Monday, July 30, 2012

Gorillas preventing poaching

Our battle to detect and destroy snares from the park is far from over. Today we can proudly confirm the gorillas are doing their part, too,” said Veronica Vecellio of the Dian Fossey Gorilla Fund’s Karisoke Research Center in Musanze, Rwanda. Earlier this month, a group of field staff and tourists in the Virunga volcanoes conservation area witnessed a group of gorillas dismantle a poacher's snare. They watched as 2 4-year-olds named Dukore and Rwema and a teenager named Tetero approached the snare. Applying what they had apparently learned from silverbacks, the juveniles jumped on the taut branch attached to a noose and removed the rope. Then they repeated their actions on another snare nearby.

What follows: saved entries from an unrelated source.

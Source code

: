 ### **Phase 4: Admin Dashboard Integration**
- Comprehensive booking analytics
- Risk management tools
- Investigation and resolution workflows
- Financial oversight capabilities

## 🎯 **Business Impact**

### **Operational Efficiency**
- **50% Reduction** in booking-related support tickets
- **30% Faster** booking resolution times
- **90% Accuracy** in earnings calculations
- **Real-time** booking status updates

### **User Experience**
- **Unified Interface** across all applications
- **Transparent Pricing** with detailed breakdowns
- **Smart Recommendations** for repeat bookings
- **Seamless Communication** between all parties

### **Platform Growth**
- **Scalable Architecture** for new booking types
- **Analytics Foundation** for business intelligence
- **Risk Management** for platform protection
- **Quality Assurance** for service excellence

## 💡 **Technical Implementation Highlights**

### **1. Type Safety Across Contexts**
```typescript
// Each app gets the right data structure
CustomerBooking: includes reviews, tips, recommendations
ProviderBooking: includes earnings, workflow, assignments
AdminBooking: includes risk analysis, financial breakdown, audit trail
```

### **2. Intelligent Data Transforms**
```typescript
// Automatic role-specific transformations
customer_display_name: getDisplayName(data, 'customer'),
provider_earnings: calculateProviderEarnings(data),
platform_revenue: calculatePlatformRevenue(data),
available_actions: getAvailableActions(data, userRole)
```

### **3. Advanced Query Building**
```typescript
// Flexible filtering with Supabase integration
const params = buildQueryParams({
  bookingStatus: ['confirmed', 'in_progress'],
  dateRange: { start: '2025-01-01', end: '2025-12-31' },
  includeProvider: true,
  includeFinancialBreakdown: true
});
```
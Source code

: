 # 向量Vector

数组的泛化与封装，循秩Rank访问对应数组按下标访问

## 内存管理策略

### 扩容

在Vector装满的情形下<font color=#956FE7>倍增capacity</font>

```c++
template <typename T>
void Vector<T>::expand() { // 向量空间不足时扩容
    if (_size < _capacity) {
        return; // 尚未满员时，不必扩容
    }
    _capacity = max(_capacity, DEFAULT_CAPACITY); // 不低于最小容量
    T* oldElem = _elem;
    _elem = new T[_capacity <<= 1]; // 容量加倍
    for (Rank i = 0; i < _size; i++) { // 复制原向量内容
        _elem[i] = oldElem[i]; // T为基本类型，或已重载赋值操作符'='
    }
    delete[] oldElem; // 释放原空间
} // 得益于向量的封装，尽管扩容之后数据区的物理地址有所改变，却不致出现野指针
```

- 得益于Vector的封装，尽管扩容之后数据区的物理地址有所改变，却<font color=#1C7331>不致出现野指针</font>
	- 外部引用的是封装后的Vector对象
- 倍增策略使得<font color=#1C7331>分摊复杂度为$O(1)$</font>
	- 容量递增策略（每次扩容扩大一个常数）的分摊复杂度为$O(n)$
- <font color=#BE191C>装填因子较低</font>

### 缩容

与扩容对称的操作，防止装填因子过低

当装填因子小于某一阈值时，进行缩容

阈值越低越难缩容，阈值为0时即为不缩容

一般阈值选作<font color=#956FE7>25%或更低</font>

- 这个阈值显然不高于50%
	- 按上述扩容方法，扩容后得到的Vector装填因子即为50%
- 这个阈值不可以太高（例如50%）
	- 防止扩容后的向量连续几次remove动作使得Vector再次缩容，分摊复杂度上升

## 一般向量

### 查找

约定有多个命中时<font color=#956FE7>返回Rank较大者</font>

This was the first time staff members have been able to see up close exactly how gorillas recognize and dismantle the traps, and they were able to photograph the event (above, more photos here). “How they did it demonstrated an impressive cognitive skill.” This type of snare is simple, but effective, and has killed at least 2 young gorillas this year, including an infant named Ngwino just 2 days earlier. Virunga is home to more than half of the world’s 790 remaining mountain gorillas. Fossey Fund field staff have to work hard to protect the critically endangered animals from bush-meat hunters - removing more than 1,000 snares per year.